Americans under the False Impression that they Don’t Need Flu Vaccine
Flu season is on and it has already inflicted more people than you can count. The researchers thought this is the best time to ask what the Americans have to say about the flu vaccinations. In the health poll conducted by NPR-Truven Health Analytics in the first half of October, 62% of the people said that they have already been vaccinated or had the plans to get their vaccines against the flu. The ones who have not been vaccinated, and don't plan on it either gave variety of reasons for not doing it. The majority of these people believed that they don't even need flu shots, some are concerned about the side effects of unnecessary medication and there are others who believe that the flu shot actually infect them. The remaining 8% who did not want to take the vaccine were the ones who think it will not really help, reported NPR.

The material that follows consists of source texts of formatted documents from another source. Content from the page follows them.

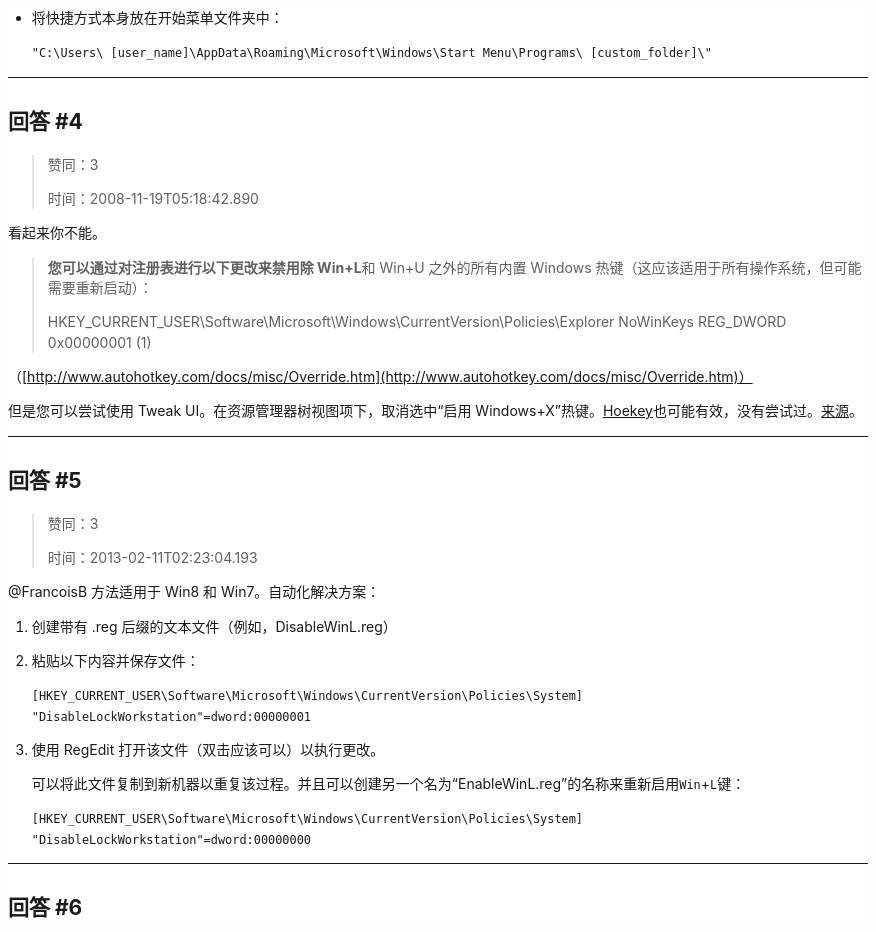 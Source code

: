 *   将快捷方式本身放在开始菜单文件夹中：

    ```
    "C:\Users\ [user_name]\AppData\Roaming\Microsoft\Windows\Start Menu\Programs\ [custom_folder]\" 
    ```

* * *

## 回答 #4

> 赞同：3
> 
> 时间：2008-11-19T05:18:42.890

看起来你不能。

> **您可以通过对注册表进行以下更改来禁用除 Win+L**和 Win+U 之外的所有内置 Windows 热键（这应该适用于所有操作系统，但可能需要重新启动）：
> 
> HKEY_CURRENT_USER\Software\Microsoft\Windows\CurrentVersion\Policies\Explorer NoWinKeys REG_DWORD 0x00000001 (1)

（[http://www.autohotkey.com/docs/misc/Override.htm](http://www.autohotkey.com/docs/misc/Override.htm)）

但是您可以尝试使用 Tweak UI。在资源管理器树视图项下，取消选中“启用 Windows+X”热键。[Hoekey](http://www.bcheck.net/apps/hoe.htm)也可能有效，没有尝试过。[来源](http://www.virtualplastic.net/msgboard/thread.php?forum=0&thread=865)。

* * *

## 回答 #5

> 赞同：3
> 
> 时间：2013-02-11T02:23:04.193

@FrancoisB 方法适用于 Win8 和 Win7。自动化解决方案：

1.  创建带有 .reg 后缀的文本文件（例如，DisableWinL.reg）

2.  粘贴以下内容并保存文件：

    ```
    [HKEY_CURRENT_USER\Software\Microsoft\Windows\CurrentVersion\Policies\System]
    "DisableLockWorkstation"=dword:00000001 
    ```

3.  使用 RegEdit 打开该文件（双击应该可以）以执行更改。

    可以将此文件复制到新机器以重复该过程。并且可以创建另一个名为“EnableWinL.reg”的名称来重新启用`Win`+`L`键：

    ```
    [HKEY_CURRENT_USER\Software\Microsoft\Windows\CurrentVersion\Policies\System]
    "DisableLockWorkstation"=dword:00000000 
    ```

* * *

## 回答 #6
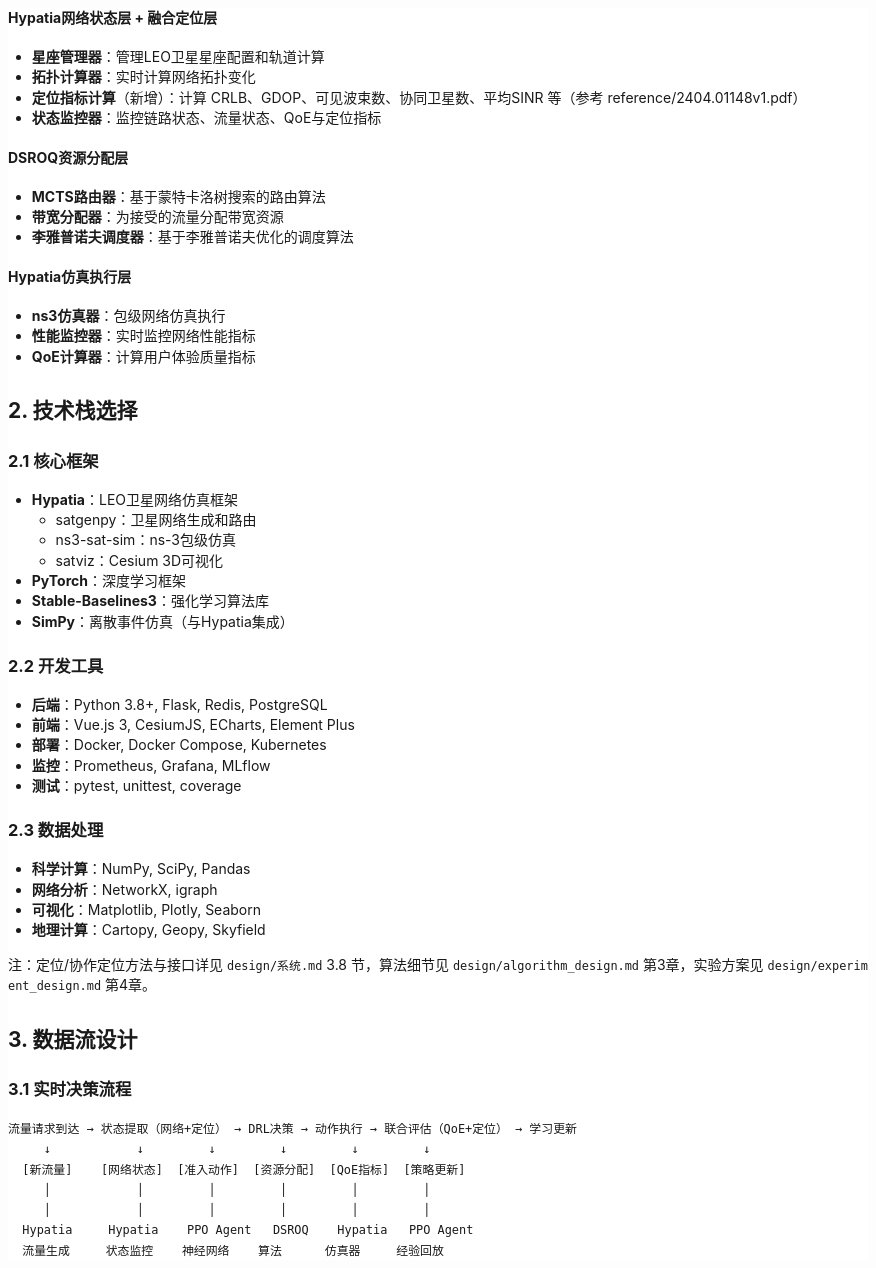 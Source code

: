 #### Hypatia网络状态层 + 融合定位层
- **星座管理器**：管理LEO卫星星座配置和轨道计算
- **拓扑计算器**：实时计算网络拓扑变化
- **定位指标计算**（新增）：计算 CRLB、GDOP、可见波束数、协同卫星数、平均SINR 等（参考 reference/2404.01148v1.pdf）
- **状态监控器**：监控链路状态、流量状态、QoE与定位指标

#### DSROQ资源分配层
- **MCTS路由器**：基于蒙特卡洛树搜索的路由算法
- **带宽分配器**：为接受的流量分配带宽资源
- **李雅普诺夫调度器**：基于李雅普诺夫优化的调度算法

#### Hypatia仿真执行层
- **ns3仿真器**：包级网络仿真执行
- **性能监控器**：实时监控网络性能指标
- **QoE计算器**：计算用户体验质量指标

## 2. 技术栈选择

### 2.1 核心框架
- **Hypatia**：LEO卫星网络仿真框架
  - satgenpy：卫星网络生成和路由
  - ns3-sat-sim：ns-3包级仿真
  - satviz：Cesium 3D可视化
- **PyTorch**：深度学习框架
- **Stable-Baselines3**：强化学习算法库
- **SimPy**：离散事件仿真（与Hypatia集成）

### 2.2 开发工具
- **后端**：Python 3.8+, Flask, Redis, PostgreSQL
- **前端**：Vue.js 3, CesiumJS, ECharts, Element Plus
- **部署**：Docker, Docker Compose, Kubernetes
- **监控**：Prometheus, Grafana, MLflow
- **测试**：pytest, unittest, coverage

### 2.3 数据处理
- **科学计算**：NumPy, SciPy, Pandas
- **网络分析**：NetworkX, igraph
- **可视化**：Matplotlib, Plotly, Seaborn
- **地理计算**：Cartopy, Geopy, Skyfield

注：定位/协作定位方法与接口详见 `design/系统.md` 3.8 节，算法细节见 `design/algorithm_design.md` 第3章，实验方案见 `design/experiment_design.md` 第4章。

## 3. 数据流设计

### 3.1 实时决策流程

```
流量请求到达 → 状态提取（网络+定位） → DRL决策 → 动作执行 → 联合评估（QoE+定位） → 学习更新
     ↓            ↓         ↓         ↓         ↓         ↓
  [新流量]    [网络状态]  [准入动作]  [资源分配]  [QoE指标]  [策略更新]
     │            │         │         │         │         │
     │            │         │         │         │         │
  Hypatia     Hypatia    PPO Agent   DSROQ    Hypatia   PPO Agent
  流量生成     状态监控    神经网络    算法      仿真器     经验回放
```

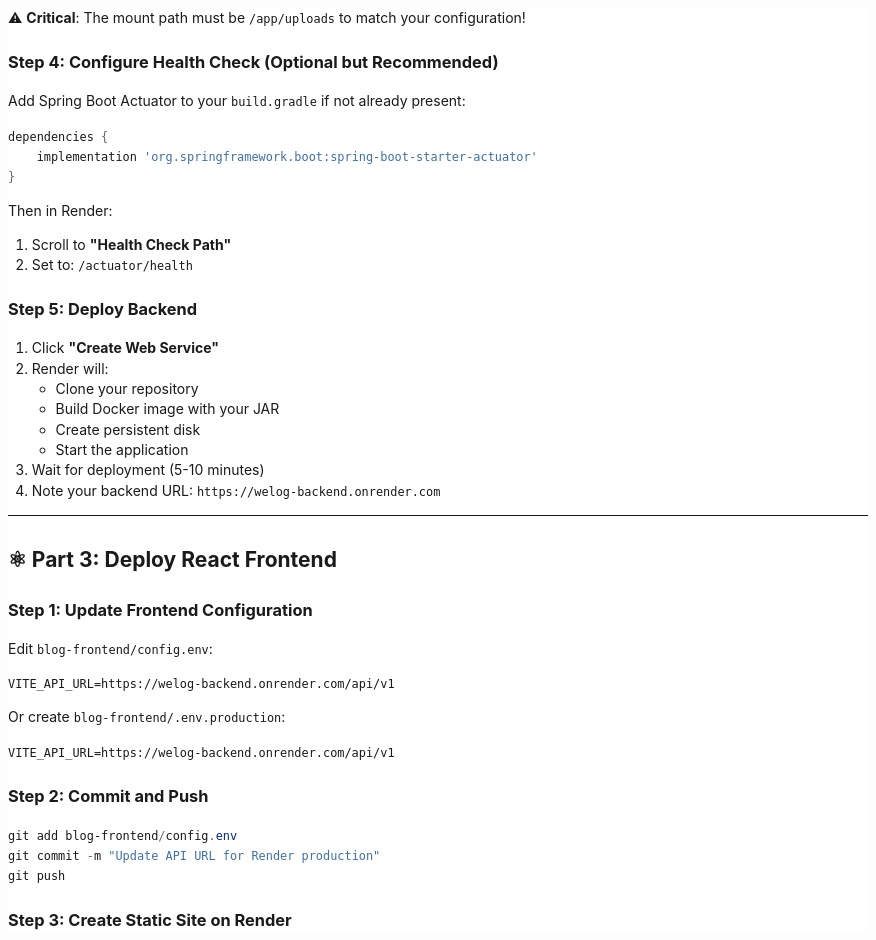 ⚠️ **Critical**: The mount path must be `/app/uploads` to match your configuration!

### Step 4: Configure Health Check (Optional but Recommended)

Add Spring Boot Actuator to your `build.gradle` if not already present:

```gradle
dependencies {
    implementation 'org.springframework.boot:spring-boot-starter-actuator'
}
```

Then in Render:

1. Scroll to **"Health Check Path"**
2. Set to: `/actuator/health`

### Step 5: Deploy Backend

1. Click **"Create Web Service"**
2. Render will:
   - Clone your repository
   - Build Docker image with your JAR
   - Create persistent disk
   - Start the application
3. Wait for deployment (5-10 minutes)
4. Note your backend URL: `https://welog-backend.onrender.com`

---

## ⚛️ Part 3: Deploy React Frontend

### Step 1: Update Frontend Configuration

Edit `blog-frontend/config.env`:

```env
VITE_API_URL=https://welog-backend.onrender.com/api/v1
```

Or create `blog-frontend/.env.production`:

```env
VITE_API_URL=https://welog-backend.onrender.com/api/v1
```

### Step 2: Commit and Push

```powershell
git add blog-frontend/config.env
git commit -m "Update API URL for Render production"
git push
```

### Step 3: Create Static Site on Render
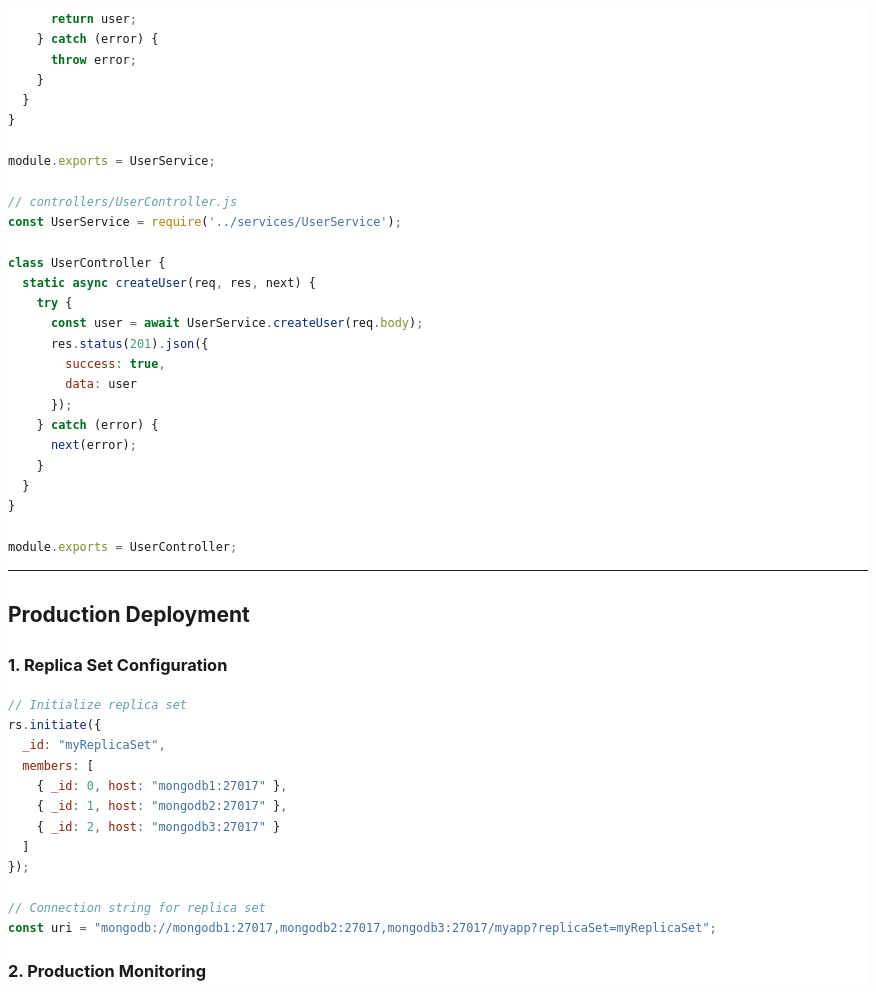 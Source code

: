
 ```javascript
      return user;
    } catch (error) {
      throw error;
    }
  }
}

module.exports = UserService;

// controllers/UserController.js
const UserService = require('../services/UserService');

class UserController {
  static async createUser(req, res, next) {
    try {
      const user = await UserService.createUser(req.body);
      res.status(201).json({
        success: true,
        data: user
      });
    } catch (error) {
      next(error);
    }
  }
}

module.exports = UserController;
```

---

## Production Deployment

### 1. Replica Set Configuration

```javascript
// Initialize replica set
rs.initiate({
  _id: "myReplicaSet",
  members: [
    { _id: 0, host: "mongodb1:27017" },
    { _id: 1, host: "mongodb2:27017" },
    { _id: 2, host: "mongodb3:27017" }
  ]
});

// Connection string for replica set
const uri = "mongodb://mongodb1:27017,mongodb2:27017,mongodb3:27017/myapp?replicaSet=myReplicaSet";
```

### 2. Production Monitoring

National Center for Health Statistics Data reveal that the proportion of vaccinated Americans has been on the rise since 1997 which dipped only in year 2000 and 2004 due to the shortage of vaccines. However, there are many adults who just make a choice of not getting it at all. Every year, seasonal flu leads to about 200,000 hospitalizations and out of which 25,000 people actually die from it. "That's a large number of people. The vaccine is really the best way to prevent those infections," says Ryan Malosh, an epidemiologist at the University of Michigan School of Public Health.
In a recent study conducted with over 500 people, adults who took the flu shots reported that their main reason for going for it was because it was recommended by a health care provider or lowering their own risk of the disease.